La Corte di Giustizia UE ha affermato che l’immagine rappresenta uno dei principali attributi della personalità, pertanto, il diritto alla protezione della stessa costituisce una condizione di realizzazione personale e postula il controllo della propria immagine e la possibilità di rifiutarne la diffusione; «pur se, indubbiamente, la libertà di espressione e d’informazione comprende la pubblicazione di fotografie, la tutela del diritto alla vita privata assume in tale contesto un’importanza particolare, data la capacità delle fotografie di veicolare informazioni particolarmente personali, se non intime, su un individuo o la sua famiglia» (CGUE, Grande Camera, sent. 08.12.2022, C-460/20).

Appurata l’illiceità della pubblicazione delle foto del minore in assenza di consenso di un genitore, in merito alla risarcibilità del danno la Suprema Corte ha affermato che è risarcibile il danno non patrimoniale derivante dalla lesione di diritti inviolabili della persona a condizione che:

  • l’interesse leso abbia rilievo costituzionale,
  • la lesione sia grave, ossia l’offesa deve superare la soglia minima di tollerabilità imposta dai doveri di solidarietà sociale, non potendosi trattare di mero disagio o fastidio,
  • sia allegato il pregiudizio patito, non sussistendo un danno in re ipsa (Cass. 33276/2023).

La Suprema Corte, accogliendo il secondo motivo di ricorso, enuncia quindi il seguente principio di diritto:

  • «In tema di tutela contro l’abuso dell’immagine di un minore, l’accertamento della illiceità della diffusione del ritratto del bambino per fini di pubblicità commerciale, effettuata senza il consenso di uno dei genitori, comporta il diritto al risarcimento del danno a condizione che sia accertata l’effettività e la serietà della lesione al diritto alla riservatezza dell’immagine, la cui tutela costituisce un interesse primario del fanciullo, senza che la mancanza di indicazioni relative al nome o alle generalità del minore o dei suoi genitori valgano ad escluderne il pregiudizio, poiché l’immagine della persona è tutelata in sé, quale elemento altamente caratterizzante l’individuo, che lo rende unico e originale, come tale riconoscibile».

Richiamando la giurisprudenza sovranazionale, gli ermellini evidenziano come vada rispettata la volontà del titolare dell’immagine a che la stessa non sia esposta al pubblico.

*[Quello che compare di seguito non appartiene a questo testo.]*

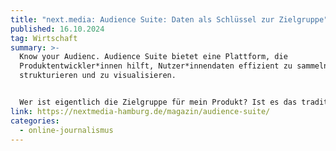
 ```yaml
---
title: "next.media: Audience Suite: Daten als Schlüssel zur Zielgruppe"
published: 16.10.2024
tag: Wirtschaft
summary: >-
  Know your Audienc. Audience Suite bietet eine Plattform, die
  Produktentwickler*innen hilft, Nutzer*innendaten effizient zu sammeln, zu
  strukturieren und zu visualisieren.


  Wer ist eigentlich die Zielgruppe für mein Produkt? Ist es das traditionelle Arbeitermilieu, das Bewährtes schätzt und Stabilität sucht? Oder das neoökologische Milieu, das nachhaltig verantwortliche Produkte bevorzugt? Oder das Milieu der Performer, das technologisch anspruchsvoll und vernetzt ist und Produkte bevorzugt, die effizient und fortschrittlich sind, um seine Ziele zu erreichen? Die Beantwortung dieser Frage ist entscheidend, um das eigene Produkt optimal auf die Bedürfnisse der Zielgruppe abzustimmen. Wie das geht, damit beschäftigen sich Lukas Wilkes, Philipp Dudek und Jan Weiß seit geraumer Zeit.
link: https://nextmedia-hamburg.de/magazin/audience-suite/
categories:
  - online-journalismus
---
```

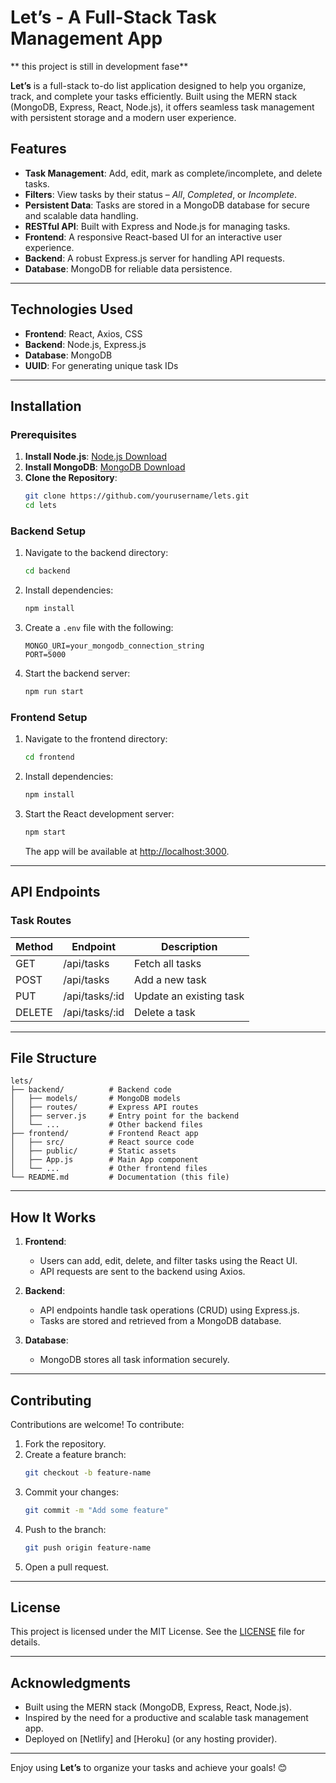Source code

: 
# Let’s - A Full-Stack Task Management App

** this project is still in development fase**


**Let’s** is a full-stack to-do list application designed to help you organize, track, and complete your tasks efficiently. Built using the MERN stack (MongoDB, Express, React, Node.js), it offers seamless task management with persistent storage and a modern user experience.

## Features

- **Task Management**: Add, edit, mark as complete/incomplete, and delete tasks.
- **Filters**: View tasks by their status – *All*, *Completed*, or *Incomplete*.
- **Persistent Data**: Tasks are stored in a MongoDB database for secure and scalable data handling.
- **RESTful API**: Built with Express and Node.js for managing tasks.
- **Frontend**: A responsive React-based UI for an interactive user experience.
- **Backend**: A robust Express.js server for handling API requests.
- **Database**: MongoDB for reliable data persistence.

---

## Technologies Used

- **Frontend**: React, Axios, CSS
- **Backend**: Node.js, Express.js
- **Database**: MongoDB
- **UUID**: For generating unique task IDs

---

## Installation

### Prerequisites

1. **Install Node.js**: [Node.js Download](https://nodejs.org/)
2. **Install MongoDB**: [MongoDB Download](https://www.mongodb.com/try/download/community)
3. **Clone the Repository**:
   ```bash
   git clone https://github.com/yourusername/lets.git
   cd lets
   ```

### Backend Setup

1. Navigate to the backend directory:
   ```bash
   cd backend
   ```

2. Install dependencies:
   ```bash
   npm install
   ```

3. Create a `.env` file with the following:
   ```env
   MONGO_URI=your_mongodb_connection_string
   PORT=5000
   ```

4. Start the backend server:
   ```bash
   npm run start
   ```

### Frontend Setup

1. Navigate to the frontend directory:
   ```bash
   cd frontend
   ```

2. Install dependencies:
   ```bash
   npm install
   ```

3. Start the React development server:
   ```bash
   npm start
   ```
   The app will be available at [http://localhost:3000](http://localhost:3000).

---

## API Endpoints

### Task Routes
| Method | Endpoint       | Description               |
|--------|----------------|---------------------------|
| GET    | /api/tasks     | Fetch all tasks           |
| POST   | /api/tasks     | Add a new task            |
| PUT    | /api/tasks/:id | Update an existing task   |
| DELETE | /api/tasks/:id | Delete a task             |

---

## File Structure

```
lets/
├── backend/          # Backend code
│   ├── models/       # MongoDB models
│   ├── routes/       # Express API routes
│   ├── server.js     # Entry point for the backend
│   └── ...           # Other backend files
├── frontend/         # Frontend React app
│   ├── src/          # React source code
│   ├── public/       # Static assets
│   ├── App.js        # Main App component
│   └── ...           # Other frontend files
└── README.md         # Documentation (this file)
```

---

## How It Works

1. **Frontend**:
   - Users can add, edit, delete, and filter tasks using the React UI.
   - API requests are sent to the backend using Axios.

2. **Backend**:
   - API endpoints handle task operations (CRUD) using Express.js.
   - Tasks are stored and retrieved from a MongoDB database.

3. **Database**:
   - MongoDB stores all task information securely.

---

## Contributing

Contributions are welcome! To contribute:

1. Fork the repository.
2. Create a feature branch:
   ```bash
   git checkout -b feature-name
   ```
3. Commit your changes:
   ```bash
   git commit -m "Add some feature"
   ```
4. Push to the branch:
   ```bash
   git push origin feature-name
   ```
5. Open a pull request.

---

## License

This project is licensed under the MIT License. See the [LICENSE](LICENSE) file for details.

---

## Acknowledgments

- Built using the MERN stack (MongoDB, Express, React, Node.js).
- Inspired by the need for a productive and scalable task management app.
- Deployed on [Netlify] and [Heroku] (or any hosting provider).

---

Enjoy using **Let’s** to organize your tasks and achieve your goals! 😊
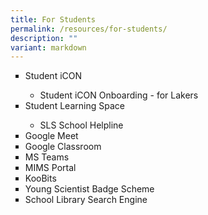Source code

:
 ```yaml
---
title: For Students
permalink: /resources/for-students/
description: ""
variant: markdown
---
```

<ul style="list-style-type: square;">
<li><a style="text-decoration: none" href="http://bit.ly/studenticon" target="_blank">Student iCON</a></li>
<ul><li><a style="text-decoration: none" href="https://www.youtube.com/watch?v=fP4NH8_Wk8w" target="_blank">Student iCON Onboarding - for Lakers</a></li></ul>
<li><a style="text-decoration: none" href="https://vle.learning.moe.edu.sg/login" target="_blank">Student Learning Space</a></li>
<ul><li><a style="text-decoration: none" href="https://go.gov.sg/lakesidesls" target="_blank">SLS School Helpline</a></li></ul>
<li><a style="text-decoration: none" href="https://meet.google.com" target="_blank">Google Meet</a></li>
<li><a style="text-decoration: none" href="https://classroom.google.com" target="_blank">Google Classroom</a></li>
<li><a style="text-decoration: none" href="https://www.microsoft.com/en-sg/microsoft-teams/log-in" target="_blank">MS Teams</a></li>
<li><a style="text-decoration: none" href="https://idp.mims.moe.gov.sg/nidp/app/login" target="_blank">MIMS Portal</a></li>
<li><a style="text-decoration: none" href="https://member.koobits.com/?utm_source=web_nav&amp;utm_medium=btn&amp;utm_campaign=k21web&amp;utm_content=login" target="_blank">KooBits</a></li>
<li><a style="text-decoration: none" href="https://youngscientist.sscglobal.com.sg/" target="_blank">Young Scientist Badge Scheme</a></li>
<li><a style="text-decoration: none" href="https://schoolibrary.moe.edu.sg/lakesidepri/cgi-bin/spydus.exe/MSGTRN/WPAC/HOME" target="_blank">School Library Search Engine</a></li>
</ul>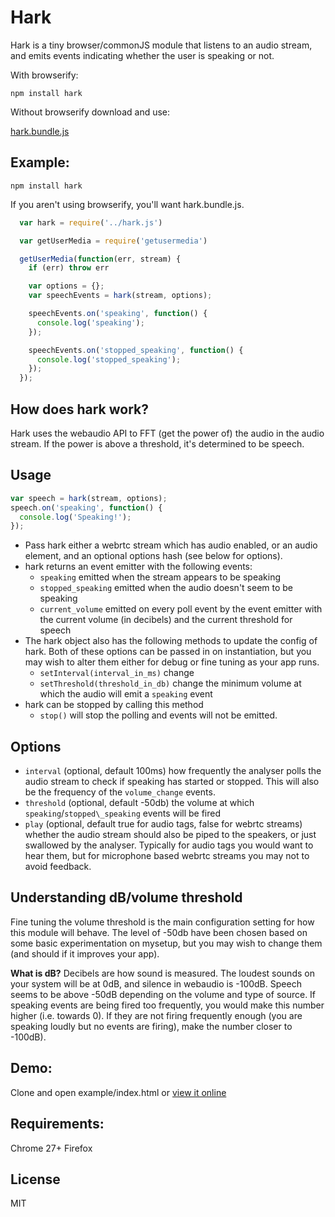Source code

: # Hark

Hark is a tiny browser/commonJS module that listens to an audio stream, and emits events indicating whether the user is speaking or not.

With browserify:

`npm install hark`

Without browserify download and use:

[hark.bundle.js](https://raw.github.com/latentflip/hark/master/hark.bundle.js)


## Example:

`npm install hark`

If you aren't using browserify, you'll want hark.bundle.js.

```javascript
  var hark = require('../hark.js')

  var getUserMedia = require('getusermedia')

  getUserMedia(function(err, stream) {
    if (err) throw err

    var options = {};
    var speechEvents = hark(stream, options);

    speechEvents.on('speaking', function() {
      console.log('speaking');
    });

    speechEvents.on('stopped_speaking', function() {
      console.log('stopped_speaking');
    });
  });
```

## How does hark work?

Hark uses the webaudio API to FFT (get the power of) the audio in the audio stream. If the power is above a threshold, it's determined to be speech.


## Usage

```javascript
var speech = hark(stream, options);
speech.on('speaking', function() {
  console.log('Speaking!');
});
```

* Pass hark either a webrtc stream which has audio enabled, or an audio element, and an optional options hash (see below for options).
* hark returns an event emitter with the following events:
  * `speaking` emitted when the stream appears to be speaking
  * `stopped_speaking` emitted when the audio doesn't seem to be speaking
  * `current_volume` emitted on every poll event by the event emitter with the current volume (in decibels) and the current threshold for speech
* The hark object also has the following methods to update the config of hark. Both of these options can be passed in on instantiation, but you may wish to alter them either for debug or fine tuning as your app runs.
  * `setInterval(interval_in_ms)` change 
  * `setThreshold(threshold_in_db)` change the minimum volume at which the audio will emit a `speaking` event
* hark can be stopped by calling this method
  * `stop()` will stop the polling and events will not be emitted.

## Options

* `interval` (optional, default 100ms) how frequently the analyser polls the audio stream to check if speaking has started or stopped. This will also be the frequency of the `volume_change` events.
* `threshold` (optional, default -50db)  the volume at which `speaking`/`stopped\_speaking` events will be fired
* `play` (optional, default true for audio tags, false for webrtc streams) whether the audio stream should also be piped to the speakers, or just swallowed by the analyser. Typically for audio tags you would want to hear them, but for microphone based webrtc streams you may not to avoid feedback.

## Understanding dB/volume threshold

Fine tuning the volume threshold is the main configuration setting for how this module will behave. The level of -50db have been chosen based on some basic experimentation on mysetup, but you may wish to change them (and should if it improves your app).

**What is dB?** Decibels are how sound is measured. The loudest sounds on your system will be at 0dB, and silence in webaudio is -100dB. Speech seems to be above -50dB depending on the volume and type of source. If speaking events are being fired too frequently, you would make this number higher (i.e. towards 0). If they are not firing frequently enough (you are speaking loudly but no events are firing), make the number closer to -100dB).


## Demo:

Clone and open example/index.html or [view it online](http://latentflip.com/hark/example)


## Requirements:
 
Chrome 27+ 
Firefox

## License

MIT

La protezione della vita privata costituisce un fondamentale interesse della persona e, a maggior ragione, del minore. Pertanto, una volta acclarata l’illecita pubblicazione della foto, il giudice deve verificare l’effettività e la serietà della lesione, valutando come in concreto ne sia avvenuta la diffusione (ad esempio, se tra poche persone oppure tra un ampio pubblico).